WHAT THIS TASK INVOLVES
Go through the lines below and copy any that hold the string "Scaled".

== Segment start ==

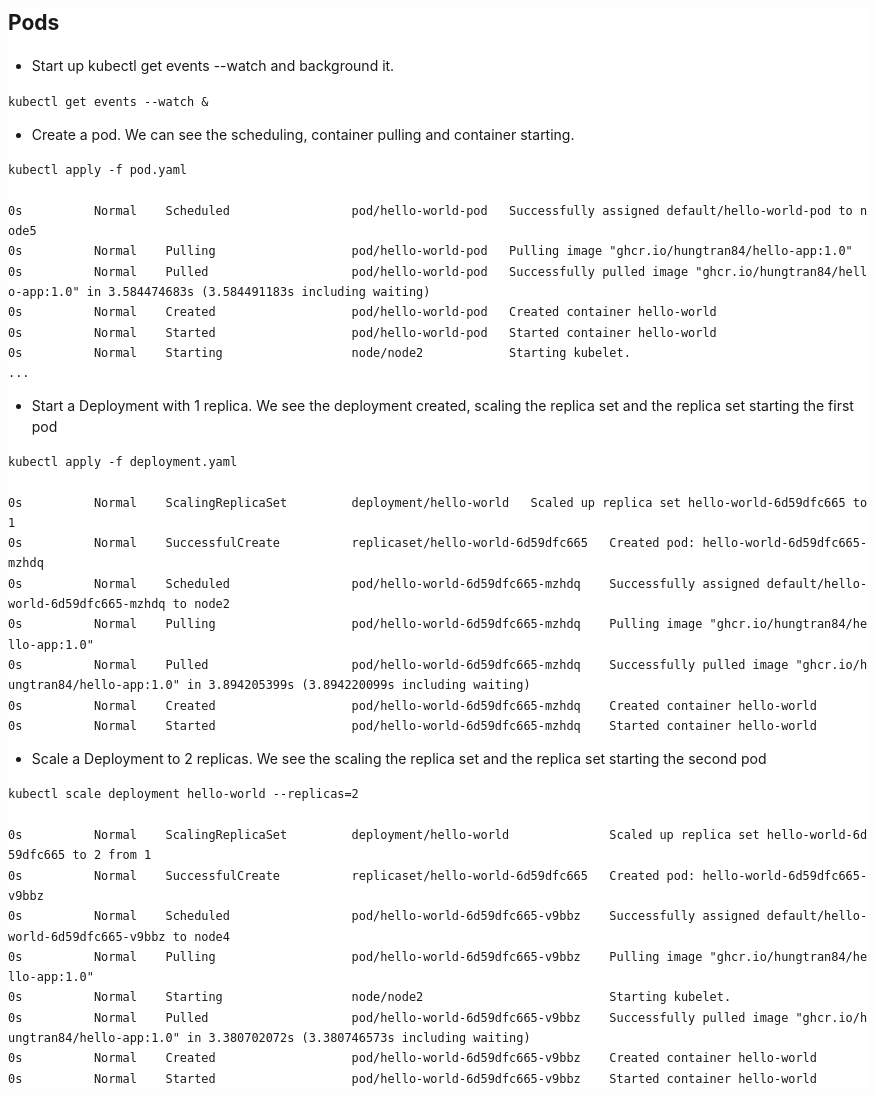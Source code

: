 ## Pods
- Start up kubectl get events --watch and background it.
```
kubectl get events --watch &
```
- Create a pod. We can see the scheduling, container pulling and container starting.
```
kubectl apply -f pod.yaml

0s          Normal    Scheduled                 pod/hello-world-pod   Successfully assigned default/hello-world-pod to node5
0s          Normal    Pulling                   pod/hello-world-pod   Pulling image "ghcr.io/hungtran84/hello-app:1.0"
0s          Normal    Pulled                    pod/hello-world-pod   Successfully pulled image "ghcr.io/hungtran84/hello-app:1.0" in 3.584474683s (3.584491183s including waiting)
0s          Normal    Created                   pod/hello-world-pod   Created container hello-world
0s          Normal    Started                   pod/hello-world-pod   Started container hello-world
0s          Normal    Starting                  node/node2            Starting kubelet.
...
```

- Start a Deployment with 1 replica. We see the deployment created, scaling the replica set and the replica set starting the first pod
```
kubectl apply -f deployment.yaml

0s          Normal    ScalingReplicaSet         deployment/hello-world   Scaled up replica set hello-world-6d59dfc665 to 1
0s          Normal    SuccessfulCreate          replicaset/hello-world-6d59dfc665   Created pod: hello-world-6d59dfc665-mzhdq
0s          Normal    Scheduled                 pod/hello-world-6d59dfc665-mzhdq    Successfully assigned default/hello-world-6d59dfc665-mzhdq to node2
0s          Normal    Pulling                   pod/hello-world-6d59dfc665-mzhdq    Pulling image "ghcr.io/hungtran84/hello-app:1.0"
0s          Normal    Pulled                    pod/hello-world-6d59dfc665-mzhdq    Successfully pulled image "ghcr.io/hungtran84/hello-app:1.0" in 3.894205399s (3.894220099s including waiting)
0s          Normal    Created                   pod/hello-world-6d59dfc665-mzhdq    Created container hello-world
0s          Normal    Started                   pod/hello-world-6d59dfc665-mzhdq    Started container hello-world
```

- Scale a Deployment to 2 replicas. We see the scaling the replica set and the replica set starting the second pod
```
kubectl scale deployment hello-world --replicas=2

0s          Normal    ScalingReplicaSet         deployment/hello-world              Scaled up replica set hello-world-6d59dfc665 to 2 from 1
0s          Normal    SuccessfulCreate          replicaset/hello-world-6d59dfc665   Created pod: hello-world-6d59dfc665-v9bbz
0s          Normal    Scheduled                 pod/hello-world-6d59dfc665-v9bbz    Successfully assigned default/hello-world-6d59dfc665-v9bbz to node4
0s          Normal    Pulling                   pod/hello-world-6d59dfc665-v9bbz    Pulling image "ghcr.io/hungtran84/hello-app:1.0"
0s          Normal    Starting                  node/node2                          Starting kubelet.
0s          Normal    Pulled                    pod/hello-world-6d59dfc665-v9bbz    Successfully pulled image "ghcr.io/hungtran84/hello-app:1.0" in 3.380702072s (3.380746573s including waiting)
0s          Normal    Created                   pod/hello-world-6d59dfc665-v9bbz    Created container hello-world
0s          Normal    Started                   pod/hello-world-6d59dfc665-v9bbz    Started container hello-world
```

== Segment end ==

RESPONSE TO THIS TASK
0s          Normal    ScalingReplicaSet         deployment/hello-world   Scaled up replica set hello-world-6d59dfc665 to 1
0s          Normal    ScalingReplicaSet         deployment/hello-world              Scaled up replica set hello-world-6d59dfc665 to 2 from 1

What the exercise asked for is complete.